**Aim of the exercise:** The entries below are to be copied exactly, with nothing left out.
===
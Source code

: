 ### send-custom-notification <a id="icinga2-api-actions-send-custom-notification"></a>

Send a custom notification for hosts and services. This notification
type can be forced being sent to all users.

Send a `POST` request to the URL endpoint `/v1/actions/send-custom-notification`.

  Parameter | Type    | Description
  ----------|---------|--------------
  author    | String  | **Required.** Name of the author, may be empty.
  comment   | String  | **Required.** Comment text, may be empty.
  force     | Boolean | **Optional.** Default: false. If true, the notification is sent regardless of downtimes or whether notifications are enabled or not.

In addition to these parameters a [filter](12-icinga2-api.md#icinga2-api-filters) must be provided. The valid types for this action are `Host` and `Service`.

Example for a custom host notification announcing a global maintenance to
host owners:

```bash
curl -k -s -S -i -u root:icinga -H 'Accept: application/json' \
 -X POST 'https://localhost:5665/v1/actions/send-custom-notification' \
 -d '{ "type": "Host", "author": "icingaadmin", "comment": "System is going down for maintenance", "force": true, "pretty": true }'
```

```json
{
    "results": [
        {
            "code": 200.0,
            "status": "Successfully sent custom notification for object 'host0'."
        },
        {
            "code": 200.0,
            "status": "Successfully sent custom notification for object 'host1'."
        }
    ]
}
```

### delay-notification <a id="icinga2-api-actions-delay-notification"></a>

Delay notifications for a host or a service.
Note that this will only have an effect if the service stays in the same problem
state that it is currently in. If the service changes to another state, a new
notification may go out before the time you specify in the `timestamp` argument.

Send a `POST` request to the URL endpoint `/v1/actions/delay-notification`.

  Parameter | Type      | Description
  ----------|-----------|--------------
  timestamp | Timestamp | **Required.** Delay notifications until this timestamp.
===
**Exercise response:**
Source code

: ### send-custom-notification <a id="icinga2-api-actions-send-custom-notification"></a>

Send a custom notification for hosts and services. This notification
type can be forced being sent to all users.

Send a `POST` request to the URL endpoint `/v1/actions/send-custom-notification`.

  Parameter | Type    | Description
  ----------|---------|--------------
  author    | String  | **Required.** Name of the author, may be empty.
  comment   | String  | **Required.** Comment text, may be empty.
  force     | Boolean | **Optional.** Default: false. If true, the notification is sent regardless of downtimes or whether notifications are enabled or not.

In addition to these parameters a [filter](12-icinga2-api.md#icinga2-api-filters) must be provided. The valid types for this action are `Host` and `Service`.

Example for a custom host notification announcing a global maintenance to
host owners:

```bash
curl -k -s -S -i -u root:icinga -H 'Accept: application/json' \
 -X POST 'https://localhost:5665/v1/actions/send-custom-notification' \
 -d '{ "type": "Host", "author": "icingaadmin", "comment": "System is going down for maintenance", "force": true, "pretty": true }'
```

```json
{
    "results": [
        {
            "code": 200.0,
            "status": "Successfully sent custom notification for object 'host0'."
        },
        {
            "code": 200.0,
            "status": "Successfully sent custom notification for object 'host1'."
        }
    ]
}
```

### delay-notification <a id="icinga2-api-actions-delay-notification"></a>

Delay notifications for a host or a service.
Note that this will only have an effect if the service stays in the same problem
state that it is currently in. If the service changes to another state, a new
notification may go out before the time you specify in the `timestamp` argument.

Send a `POST` request to the URL endpoint `/v1/actions/delay-notification`.

  Parameter | Type      | Description
  ----------|-----------|--------------
  timestamp | Timestamp | **Required.** Delay notifications until this timestamp.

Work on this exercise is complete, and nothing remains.